Dr. Randall Burd, of the Children’s National Medical Center in Washington, D.C., and Ivan Marsic, a University professor, initiated the project in 2004. It has since appeared in three published papers and was awarded a National Science Foundation award.
The U.S. Department of Health and Human Services reports the annual number of emergency room visits increased by one-third since last year, said Swati Govil, a School of Communication and Information media relations intern.
The biggest issue in trauma team communication is there are no strict rules regarding how information should be gathered in the field and then transferred, she said.
“Trauma teams usually use experience to develop their own way of collecting and reporting data, but that does not always work,” Sarcevic said.
With this increase in visitors to the emergency department, it is more critical to be on the lookout for possible medical mistakes, said Govil, a Rutgers College senior. Communication breakdowns can endanger the patient’s life.
Each patient requires a uniquely developed team, and there is no concrete system to ensure the transfer process goes completely smoothly, Burd said.
“[When a trauma emergency occurs], all of a sudden, there is a group of many different people working together, who do not usually work together,” he said.

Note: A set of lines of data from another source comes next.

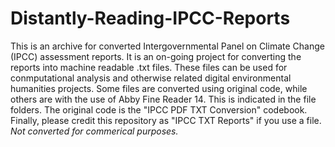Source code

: # Distantly-Reading-IPCC-Reports

This is an archive for converted Intergovernmental Panel on Climate Change (IPCC) assessment reports. It is an on-going project for converting the reports into machine readable .txt files. These files can be used for conmputational analysis and otherwise related digital environmental humanities projects. Some files are converted using original code, while others are with the use of Abby Fine Reader 14. This is indicated in the file folders. 
The original code is the "IPCC PDF TXT Conversion" codebook. Finally, please credit this repository as "IPCC TXT Reports" if you use a file. *Not converted for commerical purposes.* 
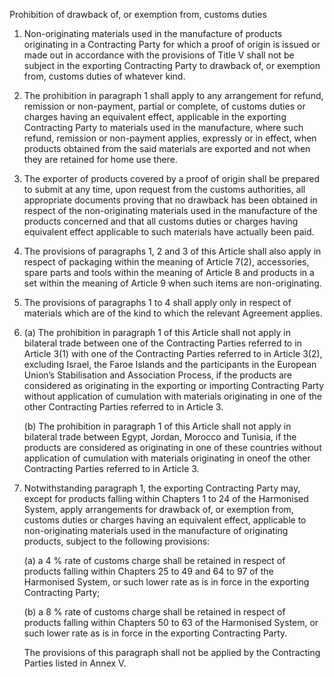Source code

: Prohibition of drawback of, or exemption from, customs duties

1. Non-originating materials used in the manufacture of products originating in a Contracting Party for which a proof of origin is issued or made out in accordance with the provisions of Title V shall not be subject in the exporting Contracting Party to drawback of, or exemption from, customs duties of whatever kind.

2. The prohibition in paragraph 1 shall apply to any arrangement for refund, remission or non-payment, partial or complete, of customs duties or charges having an equivalent effect, applicable in the exporting Contracting Party to materials used in the manufacture, where such refund, remission or non-payment applies, expressly or in effect, when products obtained from the said materials are exported and not when they are retained for home use there.

3. The exporter of products covered by a proof of origin shall be prepared to submit at any time, upon request from the customs authorities, all appropriate documents proving that no drawback has been obtained in respect of the non-originating materials used in the manufacture of the products concerned and that all customs duties or charges having equivalent effect applicable to such materials have actually been paid. 

4. The provisions of paragraphs 1, 2 and 3 of this Article shall also apply in respect of packaging within the meaning of Article 7(2), accessories, spare parts and tools within the meaning of Article 8 and products in a set within the meaning of Article 9 when such items are non-originating.

5. The provisions of paragraphs 1 to 4 shall apply only in respect of materials which are of the kind to which the relevant Agreement applies.

6. (a) The prohibition in paragraph 1 of this Article shall not apply in bilateral trade between one of the Contracting Parties referred to in Article 3(1) with one of the Contracting Parties referred to in Article 3(2), excluding Israel, the Faroe Islands and the participants in the European Union’s Stabilisation and Association Process, if the products are considered as originating in the exporting or importing Contracting Party without application of cumulation with materials originating in one of the other Contracting Parties referred to in Article 3.

    (b) The prohibition in paragraph 1 of this Article shall not apply in bilateral trade between Egypt, Jordan, Morocco and Tunisia, if the products are considered as originating in one of these countries without application of cumulation with materials originating in oneof the other Contracting Parties referred to in Article 3.

7. Notwithstanding paragraph 1, the exporting Contracting Party may, except for products falling within Chapters 1 to 24 of the Harmonised System, apply arrangements for drawback of, or exemption from, customs duties or charges having an equivalent effect, applicable to non-originating materials used in the manufacture of originating products, subject to the following provisions:

    (a) a 4 % rate of customs charge shall be retained in respect of products falling within Chapters 25 to 49 and 64 to 97 of the Harmonised System, or such lower rate as is in force in the exporting Contracting Party;

    (b) a 8 % rate of customs charge shall be retained in respect of products falling within Chapters 50 to 63 of the Harmonised System, or such lower rate as is in force in the exporting Contracting Party.
    
    The provisions of this paragraph shall not be applied by the Contracting Parties listed in Annex V.
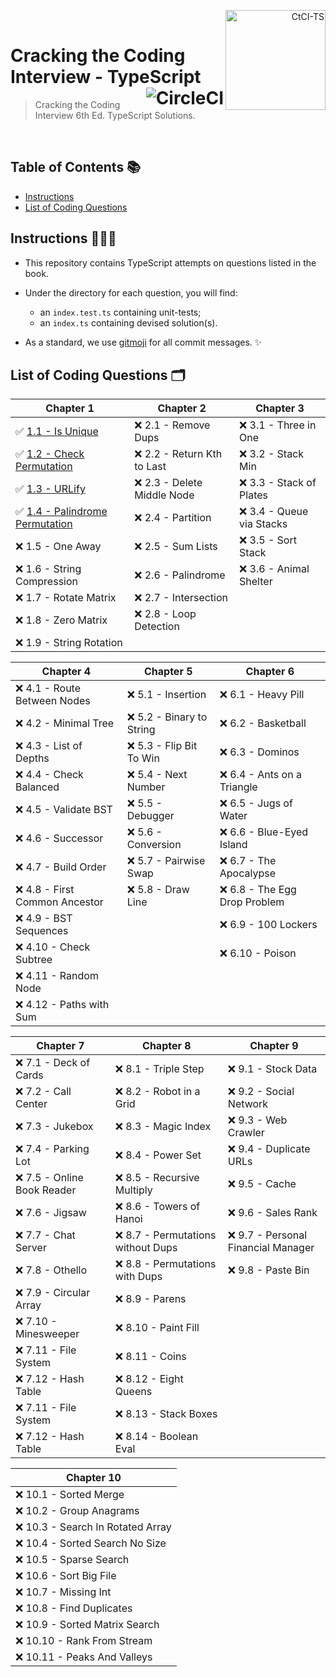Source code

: <p align="right">
  <a href="https://www.amazon.co.uk/Cracking-Coding-Interview-6th-Programming/dp/0984782850">
    <img alt="CtCI-TS" title="CtCI-TS" src="https://images-na.ssl-images-amazon.com/images/I/51l5XzLln%2BL._SX348_BO1,204,203,200_.jpg" align="right" width="160" />
  </a>
  <br />
</p>

<h1>
  Cracking the Coding Interview - TypeScript
  <a href="https://circleci.com/gh/Braden1996/Cracking-the-Coding-Interview-TypeScript">
    <img alt="CircleCI" title="Cracking-the-Coding-Interview-TypeScript" src="https://img.shields.io/circleci/token/f20ee3721cd18cf083b7a981f74d71a5d2804c31/project/github/Braden1996/Cracking-the-Coding-Interview-TypeScript/master.svg?style=for-the-badge&logo=circleci&logoColor=f8f8f2&colorA=1C2431" align="right" />
  </a>
</h1>

> Cracking the Coding Interview 6th Ed. TypeScript Solutions.

<br />

## Table of Contents 📚

- [Instructions](#instructions-)
- [List of Coding Questions](#list-of-coding-questions-)

## Instructions 👨🏼‍💻

- This repository contains TypeScript attempts on questions listed in the book.

- Under the directory for each question, you will find:

  - an `index.test.ts` containing unit-tests;
  - an `index.ts` containing devised solution(s).

- As a standard, we use [gitmoji](https://gitmoji.carloscuesta.me/) for all commit messages. ✨

## List of Coding Questions 🗂

| Chapter 1                                                                                      | Chapter 2                   | Chapter 3                 |
| ---------------------------------------------------------------------------------------------- | --------------------------- | ------------------------- |
| ✅ [1.1 - Is Unique](src/chapter01_arrays-and-strings/1.1_is-unique)                           | ❌ 2.1 - Remove Dups        | ❌ 3.1 - Three in One     |
| ✅ [1.2 - Check Permutation](src/chapter01_arrays-and-strings/1.2_check-permutation)           | ❌ 2.2 - Return Kth to Last | ❌ 3.2 - Stack Min        |
| ✅ [1.3 - URLify](src/chapter01_arrays-and-strings/1.3_urlify)                                 | ❌ 2.3 - Delete Middle Node | ❌ 3.3 - Stack of Plates  |
| ✅ [1.4 - Palindrome Permutation](src/chapter01_arrays-and-strings/1.4_palindrome_permutation) | ❌ 2.4 - Partition          | ❌ 3.4 - Queue via Stacks |
| ❌ 1.5 - One Away                                                                              | ❌ 2.5 - Sum Lists          | ❌ 3.5 - Sort Stack       |
| ❌ 1.6 - String Compression                                                                    | ❌ 2.6 - Palindrome         | ❌ 3.6 - Animal Shelter   |
| ❌ 1.7 - Rotate Matrix                                                                         | ❌ 2.7 - Intersection       |                           |
| ❌ 1.8 - Zero Matrix                                                                           | ❌ 2.8 - Loop Detection     |                           |
| ❌ 1.9 - String Rotation                                                                       |                             |                           |

| Chapter 4                      | Chapter 5                 | Chapter 6                     |
| ------------------------------ | ------------------------- | ----------------------------- |
| ❌ 4.1 - Route Between Nodes   | ❌ 5.1 - Insertion        | ❌ 6.1 - Heavy Pill           |
| ❌ 4.2 - Minimal Tree          | ❌ 5.2 - Binary to String | ❌ 6.2 - Basketball           |
| ❌ 4.3 - List of Depths        | ❌ 5.3 - Flip Bit To Win  | ❌ 6.3 - Dominos              |
| ❌ 4.4 - Check Balanced        | ❌ 5.4 - Next Number      | ❌ 6.4 - Ants on a Triangle   |
| ❌ 4.5 - Validate BST          | ❌ 5.5 - Debugger         | ❌ 6.5 - Jugs of Water        |
| ❌ 4.6 - Successor             | ❌ 5.6 - Conversion       | ❌ 6.6 - Blue-Eyed Island     |
| ❌ 4.7 - Build Order           | ❌ 5.7 - Pairwise Swap    | ❌ 6.7 - The Apocalypse       |
| ❌ 4.8 - First Common Ancestor | ❌ 5.8 - Draw Line        | ❌ 6.8 - The Egg Drop Problem |
| ❌ 4.9 - BST Sequences         |                           | ❌ 6.9 - 100 Lockers          |
| ❌ 4.10 - Check Subtree        |                           | ❌ 6.10 - Poison              |
| ❌ 4.11 - Random Node          |                           |                               |
| ❌ 4.12 - Paths with Sum       |                           |                               |

| Chapter 7                   | Chapter 8                          | Chapter 9                           |
| --------------------------- | ---------------------------------- | ----------------------------------- |
| ❌ 7.1 - Deck of Cards      | ❌ 8.1 - Triple Step               | ❌ 9.1 - Stock Data                 |
| ❌ 7.2 - Call Center        | ❌ 8.2 - Robot in a Grid           | ❌ 9.2 - Social Network             |
| ❌ 7.3 - Jukebox            | ❌ 8.3 - Magic Index               | ❌ 9.3 - Web Crawler                |
| ❌ 7.4 - Parking Lot        | ❌ 8.4 - Power Set                 | ❌ 9.4 - Duplicate URLs             |
| ❌ 7.5 - Online Book Reader | ❌ 8.5 - Recursive Multiply        | ❌ 9.5 - Cache                      |
| ❌ 7.6 - Jigsaw             | ❌ 8.6 - Towers of Hanoi           | ❌ 9.6 - Sales Rank                 |
| ❌ 7.7 - Chat Server        | ❌ 8.7 - Permutations without Dups | ❌ 9.7 - Personal Financial Manager |
| ❌ 7.8 - Othello            | ❌ 8.8 - Permutations with Dups    | ❌ 9.8 - Paste Bin                  |
| ❌ 7.9 - Circular Array     | ❌ 8.9 - Parens                    |                                     |
| ❌ 7.10 - Minesweeper       | ❌ 8.10 - Paint Fill               |                                     |
| ❌ 7.11 - File System       | ❌ 8.11 - Coins                    |                                     |
| ❌ 7.12 - Hash Table        | ❌ 8.12 - Eight Queens             |                                     |
| ❌ 7.11 - File System       | ❌ 8.13 - Stack Boxes              |                                     |
| ❌ 7.12 - Hash Table        | ❌ 8.14 - Boolean Eval             |                                     |

| Chapter 10                        |
| --------------------------------- |
| ❌ 10.1 - Sorted Merge            |
| ❌ 10.2 - Group Anagrams          |
| ❌ 10.3 - Search In Rotated Array |
| ❌ 10.4 - Sorted Search No Size   |
| ❌ 10.5 - Sparse Search           |
| ❌ 10.6 - Sort Big File           |
| ❌ 10.7 - Missing Int             |
| ❌ 10.8 - Find Duplicates         |
| ❌ 10.9 - Sorted Matrix Search    |
| ❌ 10.10 - Rank From Stream       |
| ❌ 10.11 - Peaks And Valleys      |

Errors that trauma teams make can lead to adverse outcomes if they are severe, Sarcevic said.
Team members can easily forget or incorrectly remember an important piece of information while under the stress of trauma resuscitation, Sarcevic said. There are about 50 different types of information transferred by the teams, and it is only human that some are mistaken or forgotten.
The extent to which these mistakes affect the patient varies with each person, but they can definitely affect the care provided, she said.
“A lack of structure is what causes problems in communication,” Sarcevic said.
The team has published three papers on the topic so far, which were based on data collected from Robert Wood Johnson University Hospital, she said.
A new study began in September and will continue to examine team errors in more detail at the Children’s National Medical Center in Washington, D.C., Sarcevic said.
The team has almost unlimited access to live recording of resuscitations, which they did not have before, she said.
“We will produce richer and more detailed analyses than before without the time restrictions we faced before,” said Sarcevic, who will spend the next six months in Washington, D.C., working as a volunteer and gathering information from the trauma center at the Children’s National Medical Center.
“By completely blending into the environment as a worker and not an outside researcher, I’ll be able to examine the issue much more closely,” Sarcevic said.
The researchers are very happy with how well the hospitals responded to their study, she said.
“Without support from either hospital, we would be nowhere,” Sarcevic said. “Our studies are a product of a great collaboration between hospital personnel, doctors and researchers.”
The complexity of the problem makes finding a solution difficult, she said.
“Right now, we have to first gain a good understanding of where the problems are before we can propose solutions,” Sarcevic said.
Every trauma team functions differently, and there are too many variables to propose a single solution that will fix all the problems, she said.
The solutions will most likely range from very simple and straightforward to high-tech and futuristic, Sarcevic said.
“One solution might be as simple as a color-coding system, and another might be a computer that makes decisions, tracks activity and displays all information,” she said.
Solutions will take time and money to develop and test, but the team’s focus is on understanding the problem completely.
The award from the National Science Foundation will allow the group to expand and continue its study, Sarcevic said.
The grant money will allow the team to incorporate new elements and study the problem in greater detail, Burd said.
The three-year proposal written by Sarcevic will allow the researchers to thoroughly study and understand communication issues and begin to develop technology to solve these problems, he said.
“The next step in our research would be to implement our research in real-world settings,” he said.
The first year of the three-year proposal will be spent further understanding the problem, and the following two years will be devoted to setting up workshops to design and develop possible solutions, Sarcevic said.
This research will benefit health care researchers, doctors, nurses and other medical personnel, in addition to patients, Govil said.
“This research is one strong example of the impact Rutgers is making on the nation’s health and wellness,” she said.